**Data to examine:**
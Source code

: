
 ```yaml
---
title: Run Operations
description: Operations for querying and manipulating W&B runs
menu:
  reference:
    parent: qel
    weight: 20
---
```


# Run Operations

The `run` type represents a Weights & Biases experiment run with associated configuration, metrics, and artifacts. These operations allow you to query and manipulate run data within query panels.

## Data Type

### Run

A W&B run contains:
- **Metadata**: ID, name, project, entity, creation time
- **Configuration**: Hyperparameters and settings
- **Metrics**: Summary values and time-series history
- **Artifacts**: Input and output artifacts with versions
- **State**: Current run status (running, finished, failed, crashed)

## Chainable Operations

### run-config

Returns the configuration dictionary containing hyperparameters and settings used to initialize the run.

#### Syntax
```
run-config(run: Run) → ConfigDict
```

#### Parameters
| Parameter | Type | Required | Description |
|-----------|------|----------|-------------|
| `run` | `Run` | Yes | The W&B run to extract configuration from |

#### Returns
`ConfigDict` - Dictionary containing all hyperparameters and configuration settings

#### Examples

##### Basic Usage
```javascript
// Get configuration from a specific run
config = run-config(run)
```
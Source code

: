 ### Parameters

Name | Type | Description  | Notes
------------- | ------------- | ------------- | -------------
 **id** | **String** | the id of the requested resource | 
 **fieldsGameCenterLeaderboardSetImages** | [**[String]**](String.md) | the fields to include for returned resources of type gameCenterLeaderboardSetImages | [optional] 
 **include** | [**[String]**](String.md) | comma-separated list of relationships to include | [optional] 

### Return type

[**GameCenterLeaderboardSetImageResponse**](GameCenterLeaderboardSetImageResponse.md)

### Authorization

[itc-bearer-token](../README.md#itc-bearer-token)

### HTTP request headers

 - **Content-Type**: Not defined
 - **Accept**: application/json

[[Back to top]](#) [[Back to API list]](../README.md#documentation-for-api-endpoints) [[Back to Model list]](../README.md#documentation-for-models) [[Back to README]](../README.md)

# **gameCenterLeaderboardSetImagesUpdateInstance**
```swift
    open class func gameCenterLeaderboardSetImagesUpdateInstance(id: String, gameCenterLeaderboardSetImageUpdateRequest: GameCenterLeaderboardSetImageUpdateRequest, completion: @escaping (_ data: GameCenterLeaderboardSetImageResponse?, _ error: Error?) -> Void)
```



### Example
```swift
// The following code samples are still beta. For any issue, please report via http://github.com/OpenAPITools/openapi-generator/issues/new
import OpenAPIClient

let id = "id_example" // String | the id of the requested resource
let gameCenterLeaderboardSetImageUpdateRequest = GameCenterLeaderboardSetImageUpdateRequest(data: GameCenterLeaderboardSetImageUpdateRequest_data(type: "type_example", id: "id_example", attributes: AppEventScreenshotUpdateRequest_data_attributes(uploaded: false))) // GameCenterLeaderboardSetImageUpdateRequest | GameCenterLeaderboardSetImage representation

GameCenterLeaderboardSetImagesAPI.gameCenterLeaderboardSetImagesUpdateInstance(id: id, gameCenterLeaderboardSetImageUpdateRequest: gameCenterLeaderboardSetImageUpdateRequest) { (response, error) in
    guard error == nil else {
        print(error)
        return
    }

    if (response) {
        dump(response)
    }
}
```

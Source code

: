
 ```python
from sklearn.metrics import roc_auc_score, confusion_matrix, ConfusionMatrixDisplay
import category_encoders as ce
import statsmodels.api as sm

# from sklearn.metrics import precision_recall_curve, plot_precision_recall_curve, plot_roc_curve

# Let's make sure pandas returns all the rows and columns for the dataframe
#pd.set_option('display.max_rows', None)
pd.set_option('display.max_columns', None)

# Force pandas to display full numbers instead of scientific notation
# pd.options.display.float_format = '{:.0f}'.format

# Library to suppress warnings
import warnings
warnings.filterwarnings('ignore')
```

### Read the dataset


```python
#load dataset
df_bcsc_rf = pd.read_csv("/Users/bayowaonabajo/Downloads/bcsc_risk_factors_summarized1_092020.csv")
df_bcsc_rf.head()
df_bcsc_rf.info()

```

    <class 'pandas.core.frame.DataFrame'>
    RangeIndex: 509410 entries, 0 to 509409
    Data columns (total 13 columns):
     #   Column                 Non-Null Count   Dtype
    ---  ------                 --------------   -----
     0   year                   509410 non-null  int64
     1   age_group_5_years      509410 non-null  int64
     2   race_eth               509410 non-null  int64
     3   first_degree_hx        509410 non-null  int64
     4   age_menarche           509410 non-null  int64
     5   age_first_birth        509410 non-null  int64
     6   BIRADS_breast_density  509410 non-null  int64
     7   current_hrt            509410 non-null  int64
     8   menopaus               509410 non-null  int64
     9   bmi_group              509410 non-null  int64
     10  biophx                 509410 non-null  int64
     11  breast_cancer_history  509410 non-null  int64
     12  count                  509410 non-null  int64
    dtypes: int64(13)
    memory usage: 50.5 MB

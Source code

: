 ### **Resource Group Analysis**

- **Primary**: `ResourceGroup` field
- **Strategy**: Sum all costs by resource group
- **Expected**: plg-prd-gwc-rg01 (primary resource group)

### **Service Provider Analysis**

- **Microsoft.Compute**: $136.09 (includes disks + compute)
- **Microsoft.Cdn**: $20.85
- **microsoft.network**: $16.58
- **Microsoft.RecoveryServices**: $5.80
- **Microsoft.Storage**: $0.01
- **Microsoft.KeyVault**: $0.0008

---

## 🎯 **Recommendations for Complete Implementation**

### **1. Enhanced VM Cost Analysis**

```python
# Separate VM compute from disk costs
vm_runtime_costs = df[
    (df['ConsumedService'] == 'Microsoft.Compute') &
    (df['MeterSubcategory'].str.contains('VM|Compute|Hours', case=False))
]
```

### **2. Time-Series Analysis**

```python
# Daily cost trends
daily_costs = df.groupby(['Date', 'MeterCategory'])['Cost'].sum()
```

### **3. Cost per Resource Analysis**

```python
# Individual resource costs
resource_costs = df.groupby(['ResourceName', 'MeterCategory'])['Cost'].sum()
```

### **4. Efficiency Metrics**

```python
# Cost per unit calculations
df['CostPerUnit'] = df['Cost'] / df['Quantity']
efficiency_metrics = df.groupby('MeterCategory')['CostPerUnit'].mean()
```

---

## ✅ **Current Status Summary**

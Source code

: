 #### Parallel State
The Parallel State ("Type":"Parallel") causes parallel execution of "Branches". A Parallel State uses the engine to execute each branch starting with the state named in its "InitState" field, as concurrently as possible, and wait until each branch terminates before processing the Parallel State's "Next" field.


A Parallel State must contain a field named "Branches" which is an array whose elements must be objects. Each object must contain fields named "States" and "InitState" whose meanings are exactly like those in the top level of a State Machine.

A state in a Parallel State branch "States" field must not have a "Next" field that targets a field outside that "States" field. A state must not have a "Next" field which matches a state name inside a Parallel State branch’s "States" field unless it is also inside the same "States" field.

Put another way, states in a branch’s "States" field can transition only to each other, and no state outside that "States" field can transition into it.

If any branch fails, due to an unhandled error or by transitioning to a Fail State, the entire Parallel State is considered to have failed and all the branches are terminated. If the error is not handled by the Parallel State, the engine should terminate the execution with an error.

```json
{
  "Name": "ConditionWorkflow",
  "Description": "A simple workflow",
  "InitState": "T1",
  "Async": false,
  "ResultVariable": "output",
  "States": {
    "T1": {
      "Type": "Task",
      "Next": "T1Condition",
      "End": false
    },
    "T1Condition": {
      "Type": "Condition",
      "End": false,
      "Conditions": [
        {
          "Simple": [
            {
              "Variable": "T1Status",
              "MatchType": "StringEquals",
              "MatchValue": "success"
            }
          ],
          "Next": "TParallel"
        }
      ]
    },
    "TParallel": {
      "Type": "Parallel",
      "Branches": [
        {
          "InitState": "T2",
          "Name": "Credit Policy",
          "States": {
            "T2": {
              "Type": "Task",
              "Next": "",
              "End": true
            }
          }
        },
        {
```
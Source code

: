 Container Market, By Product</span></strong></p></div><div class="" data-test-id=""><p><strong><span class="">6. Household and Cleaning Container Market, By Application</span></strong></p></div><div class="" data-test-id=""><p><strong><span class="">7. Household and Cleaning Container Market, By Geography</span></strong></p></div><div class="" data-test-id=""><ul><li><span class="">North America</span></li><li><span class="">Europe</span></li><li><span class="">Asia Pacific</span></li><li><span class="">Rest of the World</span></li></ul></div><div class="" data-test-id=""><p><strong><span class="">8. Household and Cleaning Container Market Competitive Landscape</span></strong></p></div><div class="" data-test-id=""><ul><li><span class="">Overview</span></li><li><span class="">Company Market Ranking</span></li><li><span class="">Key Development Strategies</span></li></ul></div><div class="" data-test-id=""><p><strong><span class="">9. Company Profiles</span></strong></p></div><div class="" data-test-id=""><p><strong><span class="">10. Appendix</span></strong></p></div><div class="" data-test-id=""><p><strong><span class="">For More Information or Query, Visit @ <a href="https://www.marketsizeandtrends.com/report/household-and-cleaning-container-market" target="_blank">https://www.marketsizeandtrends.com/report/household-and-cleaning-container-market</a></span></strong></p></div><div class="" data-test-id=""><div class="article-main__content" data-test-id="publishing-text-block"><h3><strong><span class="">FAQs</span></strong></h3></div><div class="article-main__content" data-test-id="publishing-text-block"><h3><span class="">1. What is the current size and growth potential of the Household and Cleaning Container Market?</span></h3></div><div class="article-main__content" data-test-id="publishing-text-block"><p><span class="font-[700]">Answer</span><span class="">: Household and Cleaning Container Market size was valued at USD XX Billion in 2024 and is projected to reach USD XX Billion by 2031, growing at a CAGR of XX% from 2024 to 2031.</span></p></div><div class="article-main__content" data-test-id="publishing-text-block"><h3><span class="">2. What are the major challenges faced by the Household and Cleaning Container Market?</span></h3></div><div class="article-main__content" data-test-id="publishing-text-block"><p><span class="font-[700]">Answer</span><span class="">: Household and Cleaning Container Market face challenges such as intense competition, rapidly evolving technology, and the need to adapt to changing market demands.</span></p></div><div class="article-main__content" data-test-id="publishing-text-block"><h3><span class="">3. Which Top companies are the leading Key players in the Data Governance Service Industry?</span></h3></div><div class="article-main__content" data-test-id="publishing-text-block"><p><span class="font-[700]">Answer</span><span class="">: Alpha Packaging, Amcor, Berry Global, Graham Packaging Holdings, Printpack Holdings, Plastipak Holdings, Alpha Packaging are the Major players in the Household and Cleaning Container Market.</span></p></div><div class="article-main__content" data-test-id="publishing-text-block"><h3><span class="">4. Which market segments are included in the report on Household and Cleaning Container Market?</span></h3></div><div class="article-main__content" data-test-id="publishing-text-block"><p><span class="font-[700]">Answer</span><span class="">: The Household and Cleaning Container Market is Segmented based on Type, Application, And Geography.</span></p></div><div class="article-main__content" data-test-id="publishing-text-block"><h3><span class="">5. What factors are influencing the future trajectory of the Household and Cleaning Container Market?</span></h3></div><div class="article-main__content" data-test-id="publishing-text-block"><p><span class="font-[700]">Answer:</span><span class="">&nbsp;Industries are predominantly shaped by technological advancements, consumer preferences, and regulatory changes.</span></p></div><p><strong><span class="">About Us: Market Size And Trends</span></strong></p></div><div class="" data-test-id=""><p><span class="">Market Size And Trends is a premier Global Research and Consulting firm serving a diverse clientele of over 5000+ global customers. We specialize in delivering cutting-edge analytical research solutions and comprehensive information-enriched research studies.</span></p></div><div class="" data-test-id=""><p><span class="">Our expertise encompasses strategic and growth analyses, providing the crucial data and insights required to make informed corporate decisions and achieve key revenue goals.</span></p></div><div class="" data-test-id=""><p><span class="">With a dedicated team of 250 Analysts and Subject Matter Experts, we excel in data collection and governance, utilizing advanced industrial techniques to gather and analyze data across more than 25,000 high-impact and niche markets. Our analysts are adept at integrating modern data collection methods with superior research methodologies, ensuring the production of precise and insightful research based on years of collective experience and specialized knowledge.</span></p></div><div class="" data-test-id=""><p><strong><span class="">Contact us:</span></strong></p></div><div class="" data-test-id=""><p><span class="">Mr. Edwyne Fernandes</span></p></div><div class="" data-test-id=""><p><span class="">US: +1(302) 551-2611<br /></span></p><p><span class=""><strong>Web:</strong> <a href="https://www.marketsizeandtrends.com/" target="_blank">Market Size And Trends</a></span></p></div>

**What you will do:** Nothing but a number is expected: the tally of lines in the records that include the word "import".

**Reply:** 6